Sepelio de Rosalino Flórez en Lima.
La comunidad internacional ha denunciado la gravedad de la de la situación. Desde la ONU, hasta el papa, pasando por Departamento de Estado EEUU y Amnistía Internacional, hasta el NY Times han investigado y notado un patrón en las graves violaciones a los derechos humanos, sin que el ejecutivo se inmute, sin que los medios grandes rompan su silencio; sin que el Congreso fiscalice debidamente; sin que la Fiscal de la Nación acelere las investigaciones, que, por el contrario, viene obstaculizando con medidas contraproducentes como cerrar las oficinas de peritaje, o poniendo una fiscal especializada en derecho civil a en la coordinación de las fiscalías de derechos humanos, por lo que, además de otras irregularidades está siendo investigada por la propia Junta Nacional de Justicia que la nombró fiscal suprema.
¿Por qué este cierra filas por la impunidad?
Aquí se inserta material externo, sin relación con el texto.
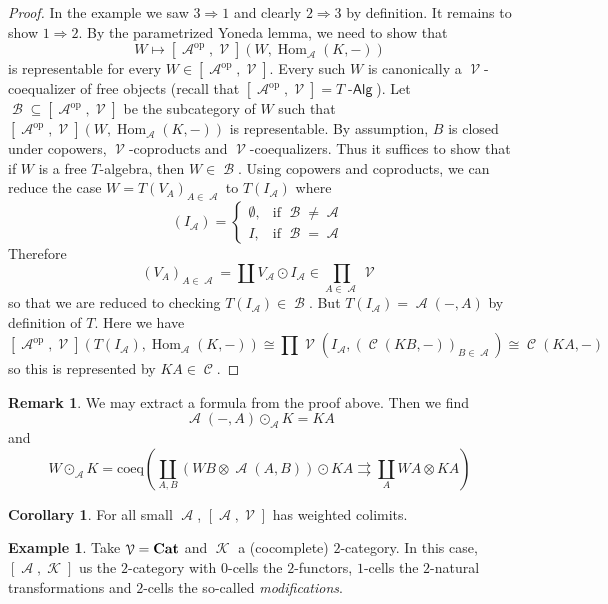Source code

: \documentclass[a4paper,11pt,oneside,openany]{scrbook}
\newcommand{\catname}[1]{{\normalfont\textbf{#1}}}
\DeclareMathOperator{\Alg}{-\mathsf{Alg}}
\newcommand{\Cat}{\catname{Cat}}
\DeclareMathOperator{\Hom}{\text{Hom}}
\DeclareMathOperator{\op}{\text{op}}
\DeclareMathOperator{\K}{\mathcal{K}}
\DeclareMathOperator{\V}{\mathcal{V}}
\DeclareMathOperator{\A}{\mathcal{A}}
\DeclareMathOperator{\B}{\mathcal{B}}
\DeclareMathOperator{\C}{\mathcal{C}}
\DeclareMathOperator{\copw}{\odot}
\theoremstyle{definition}
\theoremstyle{definition}
\newtheorem{cor}[thm]{Corollary}
\newtheorem{rmk}[thm]{Remark}
\newtheorem{exmp}[thm]{Example}
\begin{document}
\begin{proof}
In the example we saw $3\Rightarrow1$ and clearly $2\Rightarrow3$ by definition. It remains to show $1\Rightarrow2$. By the parametrized Yoneda lemma, we need to show that 
$$W\mapsto[\A^{\op},\V](W,\Hom_{\A}(K,-))$$
is representable for every $W\in[\A^{\op},\V]$. Every such $W$ is canonically a $\V$-coequalizer of free objects (recall that $[\A^{\op},\V]=T\Alg$). Let $\B\subseteq[\A^{\op},\V]$ be the subcategory of $W$ such that $[\A^{\op},\V](W,\Hom_{\A}(K,-))$ is representable. By assumption, $B$ is closed under copowers, $\V$-coproducts and $\V$-coequalizers. Thus it suffices to show that if $W$ is a free $T$-algebra, then $W\in\B$. Using copowers and coproducts, we can reduce the case $W=T(V_A)_{A\in\A}$ to $T(I_{\A})$ where 
$$(I_{\A})=\begin{cases} \emptyset, & \mbox{if } \B\ne\A \\ I, & \mbox{if } \B=\A
\end{cases}$$
Therefore $$(V_A)_{A\in\A}=\coprod{V_{\A}\copw I_{\A}}\in\prod_{A\in\A}\V$$
so that we are reduced to checking $T(I_{\A})\in\B$. But $T(I_{\A})=\A(-,A)$ by definition of $T$. Here we have 
$$[\A^{\op},\V](T(I_{\A}),\Hom_{\A}(K,-))\cong\prod\V(I_{\A},(\C(KB,-))_{B\in\A})\cong\C(KA,-)$$
so this is represented by $KA\in\C$.
\end{proof}
\begin{rmk}
   We may extract a formula from the proof above. Then we find $$\A(-,A)\copw_{\A}K=KA$$ and $$W\copw_{\A}K=\text{coeq}\left(\coprod_{A,B}(WB\otimes\A(A,B))\copw KA\rightrightarrows\coprod_{A}WA\otimes KA \right)$$
\end{rmk}
\begin{cor}
    For all small $\A$, $[\A,\V]$ has weighted colimits.
\end{cor}
\begin{exmp}
    Take $\V=\Cat$ and $\K$ a (cocomplete) $2$-category. In this case, $[\A,\K]$ us the $2$-category with $0$-cells the $2$-functors, $1$-cells the $2$-natural transformations and $2$-cells the so-called \emph{modifications}.
\end{exmp}
\end{document}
Tal vez porque para la coalición autoritaria en el gobierno “la piel de un indio no cuesta caro”, como hubiera dicho el gran J.L. Ribeyro. La violencia estatal ha tenido un fuerte componente racista, como lo han notado los arriba mencionados organismos internacionales, recayendo más duramente sobre las poblaciones quechua o aymara hablantes del campo. Su víctima más reciente fue Rosalino Flórez, un joven cuzqueño de 22 años, estudiante de gastronomía a quien la policía disparó a quemarropa 36 perdigones que se alojaron en sus riñones, intestinos y tórax. Una muerte que vimos todos gracias a las cámaras de seguridad pero que no mereció ni un pie de página en la edición impresa del diario mas importante del país.
Plantón ciudadano frente al Palacio de Justicia.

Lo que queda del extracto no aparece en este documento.